I think the most offensive 'The' bands that everyone remembers (and hopefully hates) were The Pigeon Detectives, The Enemy, The Bravery and of course - The fucking Kooks.

I'm overjoyed to see all those names from the era of shitrock (2005 - 2008) and realise that ALL OF THEM have since fucked off - disbanded or struggling on in the shitfestival circuit.

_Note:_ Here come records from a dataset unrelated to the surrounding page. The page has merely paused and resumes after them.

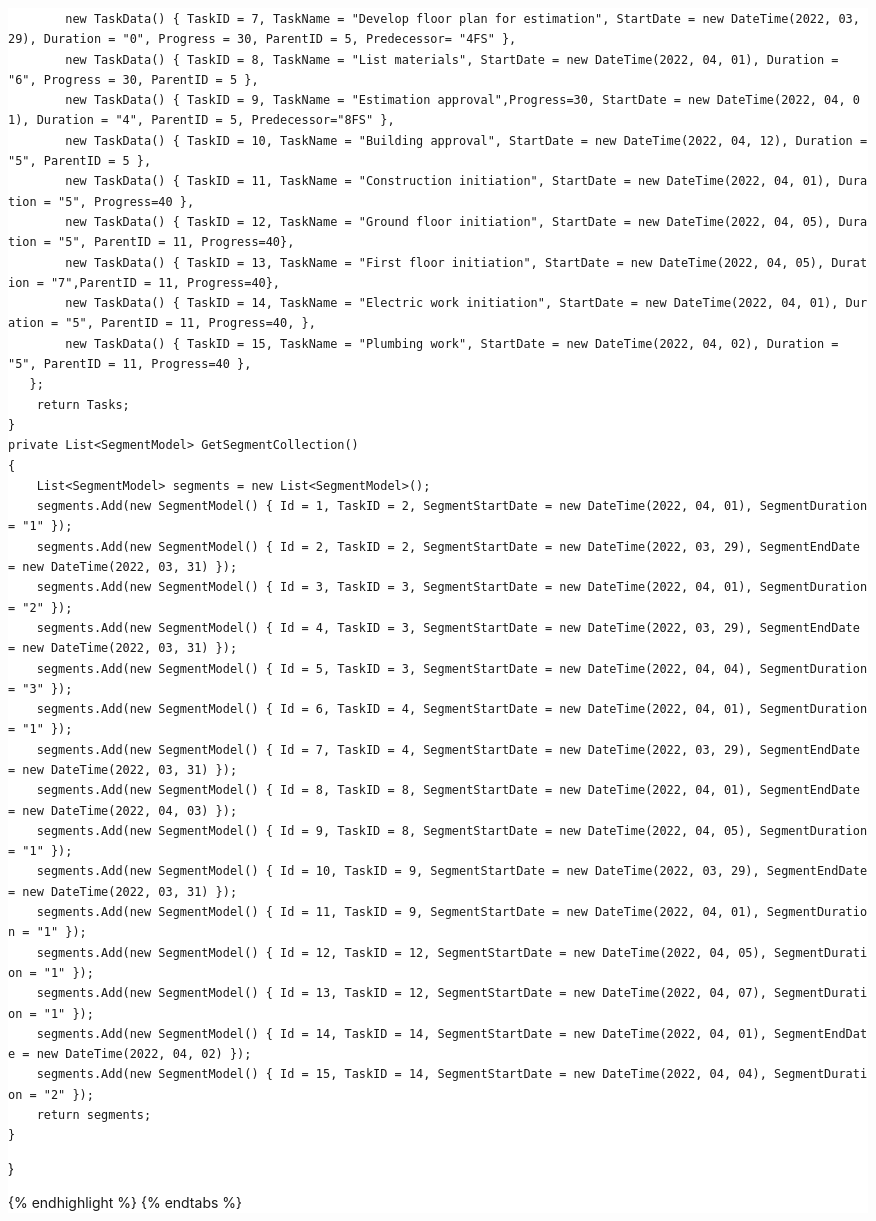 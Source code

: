             new TaskData() { TaskID = 7, TaskName = "Develop floor plan for estimation", StartDate = new DateTime(2022, 03, 29), Duration = "0", Progress = 30, ParentID = 5, Predecessor= "4FS" },
            new TaskData() { TaskID = 8, TaskName = "List materials", StartDate = new DateTime(2022, 04, 01), Duration = "6", Progress = 30, ParentID = 5 },
            new TaskData() { TaskID = 9, TaskName = "Estimation approval",Progress=30, StartDate = new DateTime(2022, 04, 01), Duration = "4", ParentID = 5, Predecessor="8FS" },
            new TaskData() { TaskID = 10, TaskName = "Building approval", StartDate = new DateTime(2022, 04, 12), Duration = "5", ParentID = 5 },
            new TaskData() { TaskID = 11, TaskName = "Construction initiation", StartDate = new DateTime(2022, 04, 01), Duration = "5", Progress=40 },
            new TaskData() { TaskID = 12, TaskName = "Ground floor initiation", StartDate = new DateTime(2022, 04, 05), Duration = "5", ParentID = 11, Progress=40},
            new TaskData() { TaskID = 13, TaskName = "First floor initiation", StartDate = new DateTime(2022, 04, 05), Duration = "7",ParentID = 11, Progress=40},
            new TaskData() { TaskID = 14, TaskName = "Electric work initiation", StartDate = new DateTime(2022, 04, 01), Duration = "5", ParentID = 11, Progress=40, },
            new TaskData() { TaskID = 15, TaskName = "Plumbing work", StartDate = new DateTime(2022, 04, 02), Duration = "5", ParentID = 11, Progress=40 },
       };
        return Tasks;
    }
    private List<SegmentModel> GetSegmentCollection()
    {
        List<SegmentModel> segments = new List<SegmentModel>();
        segments.Add(new SegmentModel() { Id = 1, TaskID = 2, SegmentStartDate = new DateTime(2022, 04, 01), SegmentDuration = "1" });
        segments.Add(new SegmentModel() { Id = 2, TaskID = 2, SegmentStartDate = new DateTime(2022, 03, 29), SegmentEndDate = new DateTime(2022, 03, 31) });
        segments.Add(new SegmentModel() { Id = 3, TaskID = 3, SegmentStartDate = new DateTime(2022, 04, 01), SegmentDuration = "2" });
        segments.Add(new SegmentModel() { Id = 4, TaskID = 3, SegmentStartDate = new DateTime(2022, 03, 29), SegmentEndDate = new DateTime(2022, 03, 31) });
        segments.Add(new SegmentModel() { Id = 5, TaskID = 3, SegmentStartDate = new DateTime(2022, 04, 04), SegmentDuration = "3" });
        segments.Add(new SegmentModel() { Id = 6, TaskID = 4, SegmentStartDate = new DateTime(2022, 04, 01), SegmentDuration = "1" });
        segments.Add(new SegmentModel() { Id = 7, TaskID = 4, SegmentStartDate = new DateTime(2022, 03, 29), SegmentEndDate = new DateTime(2022, 03, 31) });
        segments.Add(new SegmentModel() { Id = 8, TaskID = 8, SegmentStartDate = new DateTime(2022, 04, 01), SegmentEndDate = new DateTime(2022, 04, 03) });
        segments.Add(new SegmentModel() { Id = 9, TaskID = 8, SegmentStartDate = new DateTime(2022, 04, 05), SegmentDuration = "1" });
        segments.Add(new SegmentModel() { Id = 10, TaskID = 9, SegmentStartDate = new DateTime(2022, 03, 29), SegmentEndDate = new DateTime(2022, 03, 31) });
        segments.Add(new SegmentModel() { Id = 11, TaskID = 9, SegmentStartDate = new DateTime(2022, 04, 01), SegmentDuration = "1" });
        segments.Add(new SegmentModel() { Id = 12, TaskID = 12, SegmentStartDate = new DateTime(2022, 04, 05), SegmentDuration = "1" });
        segments.Add(new SegmentModel() { Id = 13, TaskID = 12, SegmentStartDate = new DateTime(2022, 04, 07), SegmentDuration = "1" });
        segments.Add(new SegmentModel() { Id = 14, TaskID = 14, SegmentStartDate = new DateTime(2022, 04, 01), SegmentEndDate = new DateTime(2022, 04, 02) });
        segments.Add(new SegmentModel() { Id = 15, TaskID = 14, SegmentStartDate = new DateTime(2022, 04, 04), SegmentDuration = "2" });
        return segments;
    }
}

{% endhighlight %}
{% endtabs %}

When they finally slid off Jo Whiley's  cock they fell down a big fucking cliff.
GOOD RIDDANCE.

Subtle Mocking

I left off The Futureheads because they really were interesting, rather than just a bunch of shallow arse-rock losers who met in the pub and bonded over that one Clash song they've heard. They've got some really great influences like XTC, Gang of Four and Wire, and their last album was entirely a cappella.


ajsmith

Pssaw. Even though I was too old for it (I'm about the same age as the bands of that era), I loved that mid - 00s guitar group era and have fond memories of delivering mail in a sink estate in Airdrie in 2004-08 listening to all these bands being more sucessful than me on XFM. I reckon a lot of the negative drubbing that stuff is getting here and elsewhere is just down to the old 10 years ago = bad 20 years ago = reappraised cycle that reoccurs. Britpop would get a routine slagging as an all round terrible idea in the early - mid 00s but has now been rehabilitated. Not mentioned yet are Little Man Tate who are my personal favourtie obscure lad rock band from that era, like a cartoon parody of the first Artic Monkeys album. Sample line: 'I saw her standing at the bar/ I thought 'are they great boobs or a wonderbra?''. They even had a song called 'Man I Hate Your Band' which was like rutlesesque re-write of the AMs 'Fake Tales of San Francisco'.

The perfect satirical song about that era is this song by Hull folk group Cracktown, inspired by local heros of that era The Paddingtons but applicable to pretty much any of them. it's pretty on point, check it out.

https://cracktown.bandcamp.com/track/please-look-after-this-band

Mijkediablo

Quote from: ajsmith on June 21, 2015, 10:58:05 AM
The perfect satirical song about that era is this song by Hull folk group Cracktown, inspired by local heros of that era The Paddingtons but applicable to pretty much any of them. it's pretty on point, check it out.

https://cracktown.bandcamp.com/track/please-look-after-this-band

Good song, I like that. Puts me in mind of Art Brut's Formed A Band, which is a view of the same scene but from the inside.

https://www.youtube.com/watch?v=qryAwfpHG8o

thraxx


Ugh, yeah, The Enemy.  I was trying to place the name against this bunch of toss last night but failed.  I remember seeing a magazine cover where they were being touted as the next The Jam, and the singer as the next Weller.  I took an instant note never to listen to anything of theirs ever.  The singer always looked like the experiments to splice Mark E Smith and a field mouse were going quite well though.

Waking Life


purlieu

Not actually a 'The' band, but a symptom of the same era of hype, worst of the lot must have been Jet. Horrible on every conceivable level.

checkoutgirl

Quote from: Captain Z on June 20, 2015, 11:16:45 PM
Hot Chip

Give over will you? No "The" in the name. Not shit and not all but forgotten.

You've just posted a big list of bands.

Brundle-Fly


Janie Jones

Larrikin Love
Stellastar
TV on the Radio
Hot Hot Heat
I am Kloot
Elle Milano

Oh, hang on, just read thread title properly *hangs head* Sorry!

Mijkediablo

Quote from: Janie Jones on June 21, 2015, 02:10:20 PM
Stellastar

Another band who released a great debut but then couldn't follow it up. A bit derivative of Talking Heads, certainly, but they were pretty good. My Coco and Jenny are great songs.